*** Opening of The data ***
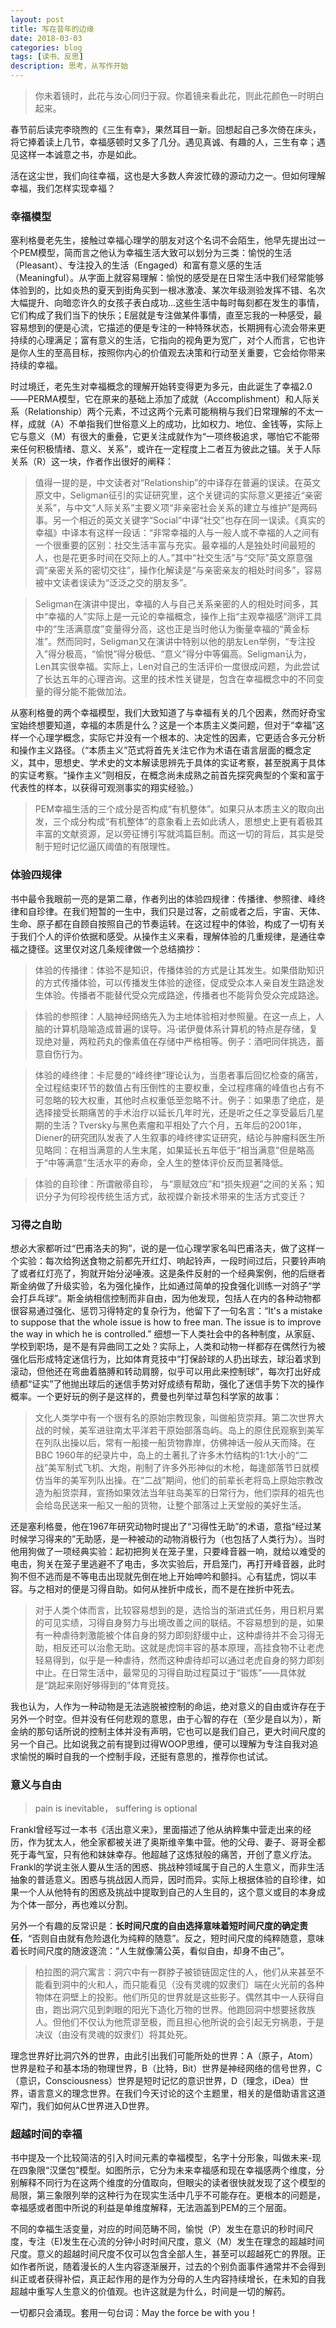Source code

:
 ```yaml
---
layout: post
title: 写在昔年的边缘
date: 2018-03-03
categories: blog
tags: [读书、反思]
description: 思考，从写作开始
---
```


> 你未着镜时，此花与汝心同归于寂。你着镜来看此花，则此花颜色一时明白起来。

春节前后读完李晓煦的《三生有幸》，果然耳目一新。回想起自己多次倚在床头，将它捧着读上几节，幸福感顿时又多了几分。遇见真诚、有趣的人，三生有幸；遇见这样一本诚意之书，亦是如此。

活在这尘世，我们向往幸福，这也是大多数人奔波忙碌的源动力之一。但如何理解幸福，我们怎样实现幸福？

### 幸福模型

塞利格曼老先生，接触过幸福心理学的朋友对这个名词不会陌生，他早先提出过一个PEM模型，简而言之他认为幸福生活大致可以划分为三类：愉悦的生活（Pleasant）、专注投入的生活（Engaged）和富有意义感的生活（Meaningful）。从字面上就容易理解：愉悦的感受是在日常生活中我们经常能够体验到的，比如炎热的夏天到街角买到一根冰激凌、某次年级测验发挥不错、名次大幅提升、向暗恋许久的女孩子表白成功...这些生活中每时每刻都在发生的事情，它们构成了我们当下的快乐；E层就是专注做某件事情，直至忘我的一种感受，最容易想到的便是心流，它描述的便是专注的一种特殊状态，长期拥有心流会带来更持续的心理满足；富有意义的生活，它指向的视角更为宽广，对个人而言，它也许是你人生的至高目标，按照你内心的价值观去决策和行动至关重要，它会给你带来持续的幸福。

时过境迁，老先生对幸福概念的理解开始转变得更为多元，由此诞生了幸福2.0——PERMA模型，它在原来的基础上添加了成就（Accomplishment）和人际关系（Relationship）两个元素，不过这两个元素可能稍稍与我们日常理解的不太一样，成就（A）不单指我们世俗意义上的成功，比如权力、地位、金钱等，实际上它与意义（M）有很大的重叠，它更关注成就作为“一项终极追求，哪怕它不能带来任何积极情绪、意义、关系”，或许在一定程度上二者互为彼此之锚。关于人际关系（R）这一块，作者作出很好的阐释：

> 值得一提的是，中文读者对“Relationship”的中译存在普遍的误读。在英文原文中，Seligman征引的实证研究里，这个关键词的实际意义更接近“亲密关系”，与中文“人际关系”主要义项“非亲密社会关系的建立与维护”是两码事。另一个相近的英文关键字“Social”中译“社交”也存在同一误读。《真实的幸福》中译本有这样一段话：“非常幸福的人与一般人或不幸福的人之间有一个很重要的区别：社交生活丰富与充实。最幸福的人是独处时间最短的人，也是花更多时间在交际上的人。”其中“社交生活”与“交际”英文原意强调“亲密关系的密切交往”，操作化解读是“与亲密亲友的相处时间多”，容易被中文读者误读为“泛泛之交的朋友多”。

> Seligman在演讲中提出，幸福的人与自己关系亲密的人的相处时间多，其中“幸福的人”实际上是一元论的幸福概念，操作上指“主观幸福感”测评工具中的“生活满意度”变量得分高，这也正是当时他认为衡量幸福的“黄金标准”。然而同时，Seligman又在演讲中特别以他的朋友Len举例，“专注投入”得分极高，“愉悦”得分极低、“意义”得分中等偏高。Seligman认为，Len其实很幸福。实际上，Len对自己的生活评价一度很成问题，为此尝试了长达五年的心理咨询。这里的技术性关键是，包含在幸福概念中的不同变量的得分能不能做加法。

从塞利格曼的两个幸福模型，我们大致知道了与幸福有关的几个因素，然而好奇宝宝始终想要知道，幸福的本质是什么？这是一个本质主义类问题，但对于“幸福”这样一个心理学概念，实际它并没有一个根本的、决定性的因素，它更适合多元分析和操作主义路径。（“本质主义”范式将首先关注它作为术语在语言层面的概念定义，其中，思想史、学术史的文本解读思辨先于具体的实证考察，甚至脱离于具体的实证考察。“操作主义”则相反，在概念尚未成熟之前首先探究典型的个案和富于代表性的样本，以获得可观测事实的翔实经验。）

> PEM幸福生活的三个成分是否构成“有机整体”。如果只从本质主义的取向出发，三个成分构成“有机整体”的意象看上去如此诱人，思想史上更有着极其丰富的文献资源，足以旁征博引写就鸿篇巨制。而这一切的背后，其实是受制于短时记忆逼仄阈值的有限理性。

### 体验四规律

书中最令我眼前一亮的是第二章，作者列出的体验四规律：传播律、参照律、峰终律和自珍律。在我们短暂的一生中，我们只是过客，之前或者之后，宇宙、天体、生命、原子都在自顾自按照自己的节奏运转。在这过程中的体验，构成了一切有关于我们个人的评价依据和感受。从操作主义来看，理解体验的几重规律，是通往幸福之捷径。这里仅对这几条规律做一个总结摘抄：

 > 体验的传播律：体验不是知识，传播体验的方式是让其发生。如果借助知识的方式传播体验，可以传播发生体验的途径，促成受众本人亲自发生路途发生体验。传播者不能替代受众完成路途，传播者也不能背负受众完成路途。

 > 体验的参照律：人脑神经网络先入为主地体验相对参照量。在这一点上，人脑的计算机隐喻造成普遍的误导。冯·诺伊曼体系计算机的特点是存储，复现绝对量，两粒药丸的像素值在存储中严格相等。例子：酒吧同伴挑选，蓄意自伤行为。

 > 体验的峰终律：卡尼曼的“峰终律”理论认为，当患者事后回忆检查的痛苦，全过程结束环节的数值占有压倒性的主要权重，全过程疼痛的峰值也占有不可忽略的较大权重，其他时点权重低至忽略不计。例子：如果患了绝症，是选择接受长期痛苦的手术治疗以延长几年时光，还是听之任之享受最后几星期的生活？Tversky与黑色素瘤和平相处了六个月，五年后的2001年，Diener的研究团队发表了人生叙事的峰终律实证研究，结论与肿瘤科医生所见略同：在相当满意的人生末尾，如果延长五年低于“相当满意”但是略高于“中等满意”生活水平的寿命，全人生的整体评价反而显著降低。

 > 体验的自珍律：所谓敝帚自珍， 与“禀赋效应”和“损失规避”之间的关系；知识分子为何珍视传统生活方式，敌视媒介新技术带来的生活方式变迁？

### 习得之自助

想必大家都听过“巴甫洛夫的狗”，说的是一位心理学家名叫巴甫洛夫，做了这样一个实验：每次给狗送食物之前都先开红灯、响起铃声，一段时间过后，只要铃声响了或者红灯亮了，狗就开始分泌唾液。这是条件反射的一个经典案例，他的后继者斯金纳做了升级实验，名为强化操作，比如通过简单的投食强化训练一对鸽子“学会打乒乓球”。斯金纳相信控制而非自由，因为他发现，包括人在内的各种动物都很容易通过强化、惩罚习得特定的复杂行为，他留下了一句名言：“It's a mistake to suppose that the whole issue is how to free man. The issue is to improve the way in which he is controlled.” 细想一下人类社会中的各种制度，从家庭、学校到职场，是不是有异曲同工之处？实际上，人类和动物一样都存在偶然行为被强化后形成特定迷信行为，比如体育竞技中“打保龄球的人扔出球去，球沿着求到滚动，但他还在弯曲着胳膊和转动肩膀，似乎可以用此来控制球”，每次打出好成绩都“证实”了他抛出球后的迷信手势对好成绩有帮助，强化了迷信手势下次的操作概率。一个更好玩的例子是这样的，费曼也列举过草包科学家的故事：

> 文化人类学中有一个很有名的原始宗教现象，叫做船货崇拜。第二次世界大战的时候，美军进驻南太平洋若干原始部落岛屿。岛上的原住民观察到美军在列队出操以后，常有一船接一船货物靠岸，仿佛神话一般从天而降。在BBC 1960年的纪录片中，岛上的土著扎了许多木竹结构的1:1大小的“二战”美军制式飞机、大炮，削制了许多外形神似的木枪，每逢部落节日就模仿当年的美军列队出操。在“二战”期间，他们的前辈长老将岛上原始宗教改造为船货崇拜，宣扬如果效法当年驻岛美军的日常行为，他们崇拜的祖先也会给岛民送来一船又一船的货物，让整个部落过上天堂般的美好生活。

还是塞利格曼，他在1967年研究动物时提出了“习得性无助”的术语，意指“经过某时候学习得来的”无助感，是一种被动的动物消极行为（也包括了人类行为）。当时他用狗做了一项经典实验：起初把狗关在笼子里，只要峰音器一响，就给以难受的电击，狗关在笼子里逃避不了电击，多次实验后，开启笼门，再打开峰音器，此时狗不但不逃而是不等电击出现就先倒在地上开始呻吟和颤抖。心有猛虎，饲以丰容。与之相对的便是习得自助。如何从挫折中成长，而不是在挫折中死去。

> 对于人类个体而言，比较容易想到的是，选恰当的渐进式任务，用日积月累的可见实绩，习得自身努力与出境改善之间的联结。不容易想到的是，如果有一种虐待刺激能被个体自身的努力即刻舒缓中止，这种虐待并不会习得无助，相反还可以治愈无助。这就是虎饲丰容的基本原理，高挂食物不让老虎轻易得到，似乎是一种虐待，然而这种虐待却可以通过老虎自身的努力即刻中止。在日常生活中，最常见的习得自助过程莫过于“锻炼”——具体就是“跳起来刚好够得到的”体育竞技。

我也认为，人作为一种动物是无法逃脱被控制的命运，绝对意义的自由或许存在于另外一个时空。但并没有任何悲观的意思，由于心智的存在（至少是自以为），斯金纳的那句话所说的控制主体并没有声明，它也可以是我们自己，更大时间尺度的另一个自己。比如说我之前有提到过得WOOP思维，便可以理解为专注自我对追求愉悦的瞬时自我的一个控制手段，还挺有意思的，推荐你也试试。

### 意义与自由

> pain is inevitable， suffering is optional

Frankl曾经写过一本书《活出意义来》，里面描述了他从纳粹集中营走出来的经历，作为犹太人，他全家都被关进了奥斯维辛集中营。他的父母、妻子、哥哥全都死于毒气室，只有他和妹妹幸存。他超越了这炼狱般的痛苦，开创了意义疗法。Frankl的学说主张人要从生活的困惑、挑战种领域属于自己的人生意义，而非生活抽象的普适意义。困惑与挑战因人而异，因时而异。实际上根据体验的自珍律，如果一个人从他特有的困惑及挑战中提取到自己的人生目的，这个意义或目的本身成为个体一部分，再也难以分割。

另外一个有趣的反常识是：**长时间尺度的自由选择意味着短时间尺度的确定责任**，“否则自由就有危险退化为纯粹的随意”。反之，短时间尺度的纯粹随意，意味着长时间尺度的随波逐流：“人生就像蒲公英，看似自由，却身不由己”。

> 柏拉图的洞穴寓言：洞穴中有一群脖子被锁链固定住的人，他们从来甚至不能看到洞中的火和人，而只能看见（没有灵魂的奴隶们）端在火光前的各种物体在洞壁上的投影。他们所见的世界就是这些影子。偶然其中一人获得自由，跑出洞穴见到刺眼的阳光下造化万物的世界。他跑回洞中想要拯救族人。但他们不仅认为他荒谬至极，而且担心他所说的会引起无穷祸患，于是决议（由没有灵魂的奴隶们）将其处死。

理念世界好比洞穴外的世界，由此引出我们可能所处的世界：A（原子，Atom）世界是粒子和基本场的物理世界，B（比特，Bit）世界是神经网络的信号世界，C（意识，Consciousness）世界是短时记忆的意识世界，D（理念，iDea）世界，语言意义的理念世界。在我们今天讨论的这个主题里，相关的是借助语言这道窄门，我们如何从C世界进入D世界。

### 超越时间的幸福

书中提及一个比较简洁的引入时间元素的幸福模型，名字十分形象，叫做未来-现在四象限“汉堡包”模型。如图所示，它分为未来幸福感和现在幸福感两个维度，分别解释不同行为在这两个维度的分值取向，但眼尖的读者很快就发现了这个模型的局限，第三象限列举的这种行为在现实生活中几乎不可能存在。更根本的问题是，幸福感或者图中所说的利益是单维度解释，无法涵盖到PEM的三个层面。

不同的幸福生活变量，对应的时间范畴不同，愉悦（P）发生在意识的秒时间尺度，专注（E)发生在心流的分钟小时时间尺度，意义（M）发生在理念的超越时间尺度。意义的超越时间尺度不仅可以包含全部人生，甚至可以超越死亡的界限。正如作者所说，随着漫长的人生内容逐渐展开，过去的个别负面事件通常并不会得到纠正或者获得补偿，真正起作用的是作为分母的人生内容持续增长，在未知的自我超越中重写人生意义的价值观。也许这就是为什么，时间是一切的解药。

一切都只会涌现。套用一句台词：May the force be with you！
*** Close of The data ***
• _What you will do_:
Find and copy each line of the listing above that holds the word "Relationship".

• _Answer to this task_:
时过境迁，老先生对幸福概念的理解开始转变得更为多元，由此诞生了幸福2.0——PERMA模型，它在原来的基础上添加了成就（Accomplishment）和人际关系（Relationship）两个元素，不过这两个元素可能稍稍与我们日常理解的不太一样，成就（A）不单指我们世俗意义上的成功，比如权力、地位、金钱等，实际上它与意义（M）有很大的重叠，它更关注成就作为“一项终极追求，哪怕它不能带来任何积极情绪、意义、关系”，或许在一定程度上二者互为彼此之锚。关于人际关系（R）这一块，作者作出很好的阐释：
> 值得一提的是，中文读者对“Relationship”的中译存在普遍的误读。在英文原文中，Seligman征引的实证研究里，这个关键词的实际意义更接近“亲密关系”，与中文“人际关系”主要义项“非亲密社会关系的建立与维护”是两码事。另一个相近的英文关键字“Social”中译“社交”也存在同一误读。《真实的幸福》中译本有这样一段话：“非常幸福的人与一般人或不幸福的人之间有一个很重要的区别：社交生活丰富与充实。最幸福的人是独处时间最短的人，也是花更多时间在交际上的人。”其中“社交生活”与“交际”英文原意强调“亲密关系的密切交往”，操作化解读是“与亲密亲友的相处时间多”，容易被中文读者误读为“泛泛之交的朋友多”。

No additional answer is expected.